多少年啦,難得仍有人念茲在茲小小的《文化走廊》!“始作俑者”我,不由作歲月回望。
首先得申明:這里談的《文化走廊》,指的是1~83期(至1994年,包括1982年9月與地區文化館合編喜迎“十二大”不列期碼“增刊”),后人事、職責有變,“外包”改弦易轍,不在此列。
我曾自嘲:這輩子做對的事幾近無;稱心的工作,惟辦《文化走廊》十五春秋!
1975年秋日,我與林毛根、鄭詩敏從市文工團編導組被抽調參加下鄉“深入生活”一年期滿,回城,喜迎小兒出世。為安居樂業計,主動向文化局提出調到文化館辦刊、抓業余創作(我一參加工作便在利安路一號二樓與文化館相鄰的文聯辦公室編刊物)。
列寧說過:文藝為了宣傳,宣傳不等于文藝。文化館出版物長期稱“文藝宣傳資料”。1979年,我萌生轉變辦刊思想的念頭,擬辦一份以活躍群眾文化生活、繁榮業余文學創作為宗旨的四開報紙型新刊物,不定期出版。我將想法稟告領導,一拍即合。刊名叫什么好?姓吳的館長想起“解放”初搭建在外馬路中段市府對面步道長長圍墻上的一溜宣傳櫥窗,提出:就叫《文化走廊》吧?我覺得這名字既通俗又貼切,且包容大,舉手贊成。
首期發什么?當年曾從《文藝學習》(韋君宜主編)讀過鄧友梅的成名作“大毒草”《在懸崖上》,就設“傲霜篇”欄目,放1~3版推出(二期續完),第4版《九曲橋》,發長春電影制片廠來汕在安平路300米路段模擬三十年代香港一條街拍攝彩色故事片《紅牡丹》外景鏡頭的趣聞、故事梗概及“文化短波”。

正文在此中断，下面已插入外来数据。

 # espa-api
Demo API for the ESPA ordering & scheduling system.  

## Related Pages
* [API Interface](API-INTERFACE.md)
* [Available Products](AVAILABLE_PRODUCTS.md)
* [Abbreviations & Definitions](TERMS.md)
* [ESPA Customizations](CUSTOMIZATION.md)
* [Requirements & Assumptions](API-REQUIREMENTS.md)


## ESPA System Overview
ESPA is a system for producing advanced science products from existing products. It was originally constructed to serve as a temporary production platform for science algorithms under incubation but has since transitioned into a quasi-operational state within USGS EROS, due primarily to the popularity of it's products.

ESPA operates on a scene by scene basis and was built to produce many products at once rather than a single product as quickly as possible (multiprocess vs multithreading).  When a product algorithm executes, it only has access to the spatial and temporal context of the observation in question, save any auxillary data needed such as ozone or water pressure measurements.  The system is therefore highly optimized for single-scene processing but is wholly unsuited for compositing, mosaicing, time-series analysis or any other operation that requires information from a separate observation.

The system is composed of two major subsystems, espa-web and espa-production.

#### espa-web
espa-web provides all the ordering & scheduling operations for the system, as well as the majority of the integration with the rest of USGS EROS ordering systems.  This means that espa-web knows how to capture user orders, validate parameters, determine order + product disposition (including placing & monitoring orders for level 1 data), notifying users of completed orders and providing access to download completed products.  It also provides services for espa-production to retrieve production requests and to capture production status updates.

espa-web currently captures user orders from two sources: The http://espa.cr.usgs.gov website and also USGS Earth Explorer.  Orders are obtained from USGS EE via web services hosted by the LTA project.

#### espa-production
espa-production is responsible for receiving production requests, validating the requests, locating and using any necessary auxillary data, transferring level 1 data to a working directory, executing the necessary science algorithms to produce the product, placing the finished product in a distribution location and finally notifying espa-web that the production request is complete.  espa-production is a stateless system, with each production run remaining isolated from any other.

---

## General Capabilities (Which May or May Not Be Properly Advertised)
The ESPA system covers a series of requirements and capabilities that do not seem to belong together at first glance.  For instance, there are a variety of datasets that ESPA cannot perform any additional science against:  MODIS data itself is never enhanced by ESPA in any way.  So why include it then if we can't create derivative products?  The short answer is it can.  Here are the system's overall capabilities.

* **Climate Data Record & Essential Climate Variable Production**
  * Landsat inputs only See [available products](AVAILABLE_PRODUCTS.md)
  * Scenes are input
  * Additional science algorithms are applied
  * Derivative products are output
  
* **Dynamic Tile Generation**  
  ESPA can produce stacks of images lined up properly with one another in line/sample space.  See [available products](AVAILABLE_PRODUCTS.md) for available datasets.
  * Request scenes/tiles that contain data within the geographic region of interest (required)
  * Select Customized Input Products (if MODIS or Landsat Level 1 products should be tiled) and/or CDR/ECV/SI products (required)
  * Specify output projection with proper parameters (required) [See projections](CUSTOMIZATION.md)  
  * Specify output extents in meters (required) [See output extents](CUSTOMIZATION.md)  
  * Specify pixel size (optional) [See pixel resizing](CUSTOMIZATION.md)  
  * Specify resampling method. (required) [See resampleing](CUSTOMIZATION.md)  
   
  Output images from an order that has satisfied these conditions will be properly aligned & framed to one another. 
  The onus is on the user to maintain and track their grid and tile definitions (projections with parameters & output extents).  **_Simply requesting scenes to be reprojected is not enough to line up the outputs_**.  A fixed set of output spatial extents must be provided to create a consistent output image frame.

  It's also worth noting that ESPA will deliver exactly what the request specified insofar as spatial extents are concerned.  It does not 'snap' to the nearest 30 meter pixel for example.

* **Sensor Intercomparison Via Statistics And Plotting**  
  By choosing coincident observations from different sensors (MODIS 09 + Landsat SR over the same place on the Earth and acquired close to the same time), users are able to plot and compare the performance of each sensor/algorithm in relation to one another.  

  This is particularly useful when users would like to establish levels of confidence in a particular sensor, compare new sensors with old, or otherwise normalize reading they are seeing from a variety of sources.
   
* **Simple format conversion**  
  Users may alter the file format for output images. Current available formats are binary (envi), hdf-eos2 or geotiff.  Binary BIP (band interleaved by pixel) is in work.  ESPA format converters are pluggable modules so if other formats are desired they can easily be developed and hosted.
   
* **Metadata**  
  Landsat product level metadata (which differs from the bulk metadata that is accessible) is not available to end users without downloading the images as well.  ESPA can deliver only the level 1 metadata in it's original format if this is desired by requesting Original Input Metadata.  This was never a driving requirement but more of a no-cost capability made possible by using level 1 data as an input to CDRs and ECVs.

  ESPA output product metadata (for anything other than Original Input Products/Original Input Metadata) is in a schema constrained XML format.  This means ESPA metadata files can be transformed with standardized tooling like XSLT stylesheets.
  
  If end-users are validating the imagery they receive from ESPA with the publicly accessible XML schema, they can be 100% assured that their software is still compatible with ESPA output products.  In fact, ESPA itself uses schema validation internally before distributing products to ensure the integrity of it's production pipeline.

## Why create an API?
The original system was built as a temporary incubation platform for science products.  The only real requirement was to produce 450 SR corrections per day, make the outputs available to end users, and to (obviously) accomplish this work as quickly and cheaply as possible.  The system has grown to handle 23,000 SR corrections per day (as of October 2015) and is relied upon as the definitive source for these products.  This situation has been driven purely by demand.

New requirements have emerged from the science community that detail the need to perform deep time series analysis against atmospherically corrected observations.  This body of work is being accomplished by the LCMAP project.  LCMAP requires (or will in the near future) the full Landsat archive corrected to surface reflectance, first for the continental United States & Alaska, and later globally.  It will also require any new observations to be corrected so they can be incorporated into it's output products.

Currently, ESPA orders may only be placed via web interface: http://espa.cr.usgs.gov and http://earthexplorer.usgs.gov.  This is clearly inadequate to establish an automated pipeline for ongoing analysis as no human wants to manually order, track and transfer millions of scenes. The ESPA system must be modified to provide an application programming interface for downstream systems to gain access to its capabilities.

《文化走廊》報頭字我提供魯迅手跡請《汕頭日報》蔡偉民集成,刊頭、插圖特約從解放軍文藝社轉業南歸的肖映川作(說來也是“緣”:1976年我發表在《解放軍文藝》的散文,題圖便是肖君所作)。創刊號1979年12月20日出版,《編者話》開宗明義:“《文化走廊》面向中等文化程度讀者……力求豐富多彩、雅俗共賞,成為讀者業余、課余、周末良伴。”31日出第二期,六版,推出兩個副刊版:作品版《海風》,評論版《文友之窗》(以連載秦牧《藝海拾貝》開場)。

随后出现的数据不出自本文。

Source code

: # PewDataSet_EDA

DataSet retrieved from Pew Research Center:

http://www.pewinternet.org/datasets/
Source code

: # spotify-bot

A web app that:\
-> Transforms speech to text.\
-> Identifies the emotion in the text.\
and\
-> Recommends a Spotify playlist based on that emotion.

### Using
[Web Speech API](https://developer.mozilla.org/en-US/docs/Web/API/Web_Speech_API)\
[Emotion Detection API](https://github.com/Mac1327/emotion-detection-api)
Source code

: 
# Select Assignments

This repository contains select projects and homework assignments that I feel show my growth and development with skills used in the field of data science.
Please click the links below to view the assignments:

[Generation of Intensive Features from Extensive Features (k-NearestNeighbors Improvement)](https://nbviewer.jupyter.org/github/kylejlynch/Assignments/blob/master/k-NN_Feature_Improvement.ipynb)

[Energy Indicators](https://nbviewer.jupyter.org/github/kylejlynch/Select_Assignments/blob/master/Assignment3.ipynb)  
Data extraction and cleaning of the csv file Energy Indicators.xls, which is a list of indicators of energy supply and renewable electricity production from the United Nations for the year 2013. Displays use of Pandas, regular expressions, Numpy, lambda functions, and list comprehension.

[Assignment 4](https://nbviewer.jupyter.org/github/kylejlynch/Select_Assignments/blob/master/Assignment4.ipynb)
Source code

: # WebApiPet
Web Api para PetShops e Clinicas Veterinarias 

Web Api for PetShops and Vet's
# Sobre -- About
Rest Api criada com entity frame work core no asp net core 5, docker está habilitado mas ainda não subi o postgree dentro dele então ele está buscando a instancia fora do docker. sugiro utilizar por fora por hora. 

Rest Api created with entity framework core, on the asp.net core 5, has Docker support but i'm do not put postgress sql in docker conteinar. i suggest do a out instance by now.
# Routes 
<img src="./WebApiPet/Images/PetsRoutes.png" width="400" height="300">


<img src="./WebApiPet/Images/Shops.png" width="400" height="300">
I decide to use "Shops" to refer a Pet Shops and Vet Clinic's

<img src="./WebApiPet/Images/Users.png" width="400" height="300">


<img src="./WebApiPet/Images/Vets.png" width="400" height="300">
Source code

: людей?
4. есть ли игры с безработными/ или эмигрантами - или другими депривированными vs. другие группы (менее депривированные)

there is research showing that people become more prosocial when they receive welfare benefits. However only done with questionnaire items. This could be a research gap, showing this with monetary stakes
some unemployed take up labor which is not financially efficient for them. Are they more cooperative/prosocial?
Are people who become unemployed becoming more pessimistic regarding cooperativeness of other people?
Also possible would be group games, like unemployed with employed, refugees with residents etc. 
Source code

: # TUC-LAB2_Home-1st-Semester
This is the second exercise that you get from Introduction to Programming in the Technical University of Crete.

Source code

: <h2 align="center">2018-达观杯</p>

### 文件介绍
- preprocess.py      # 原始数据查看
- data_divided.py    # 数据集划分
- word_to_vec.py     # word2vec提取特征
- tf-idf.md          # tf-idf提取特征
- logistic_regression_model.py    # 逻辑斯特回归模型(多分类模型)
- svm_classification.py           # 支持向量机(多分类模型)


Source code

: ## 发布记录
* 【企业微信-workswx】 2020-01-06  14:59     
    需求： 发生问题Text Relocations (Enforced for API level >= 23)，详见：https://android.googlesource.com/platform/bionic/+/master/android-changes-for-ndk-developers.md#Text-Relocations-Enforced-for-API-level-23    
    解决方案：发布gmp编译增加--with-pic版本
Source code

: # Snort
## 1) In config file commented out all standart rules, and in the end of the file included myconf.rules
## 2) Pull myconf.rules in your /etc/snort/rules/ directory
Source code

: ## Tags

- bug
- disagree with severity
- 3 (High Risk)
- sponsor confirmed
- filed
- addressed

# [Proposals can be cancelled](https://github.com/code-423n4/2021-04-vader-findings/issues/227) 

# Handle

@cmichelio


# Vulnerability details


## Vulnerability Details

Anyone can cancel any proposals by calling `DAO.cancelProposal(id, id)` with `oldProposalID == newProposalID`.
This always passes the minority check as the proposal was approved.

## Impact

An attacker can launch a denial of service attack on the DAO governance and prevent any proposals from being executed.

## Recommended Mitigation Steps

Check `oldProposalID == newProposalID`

《文化走廊》一在街頭露面,可謂洛陽紙貴。讀者為購得第二期續讀《在懸崖上》,把文化館大院內第二重門玻璃逼爆了。
我以公家的名義,將一、二期樣報郵上海文藝出版社(《在懸崖上》收入該社1979年5月出版的《重放的鮮花》)轉京城鄧友梅,收到復信——
汕頭《文化走廊》編輯同志:
寄來的報紙和信,已由上海轉到,謝謝同志們關心。我1957 年被錯劃右派,《在懸崖上》被認為是毒草,到文化大革命仍在批判,理由是宣揚“資產階級腐朽的戀愛觀”,“流毒全國,毒害了大批青年人”,有的地方公安部門展覽“反動黃色書籍”把它也展覽上了。去年《重放的鮮花》出版,才為它平反。
我改造了多年,到文化大革命,則第二次逐出文藝界,并第二次戴右派帽子,雖仍是五七年的辦法,但發展得完美多了,因為五七年對肉體還不那么“大促”,所以文革后我身體極壞,一度退休。去年改正了我五七年的錯劃右派問題,恢復了黨籍,并重新調回北京市文聯作專職創作工作。第四次文代會,把我選作了作協的理事。
我今年49歲,我希望尚能工作20年,寫一點于人民有好處的東西。
敬禮
鄧友梅 ?1.31
滿紙真言,用圓珠筆寫在32開等而下紙片上。我即把它安排在3月出版的第6期頭版發表(文作緣。上世紀末,得以與身著紅T裇腰別手機“重新做人”鬢白神爽的鄧君,在中信度假村海灘長話短說……)。
初始的《文化走廊》,在市區平價發售,略有盈余,館內干部職工破天荒每月拿到18塊錢外快“夜餐費”(若干年后才聽到 “以文補文”的說法)。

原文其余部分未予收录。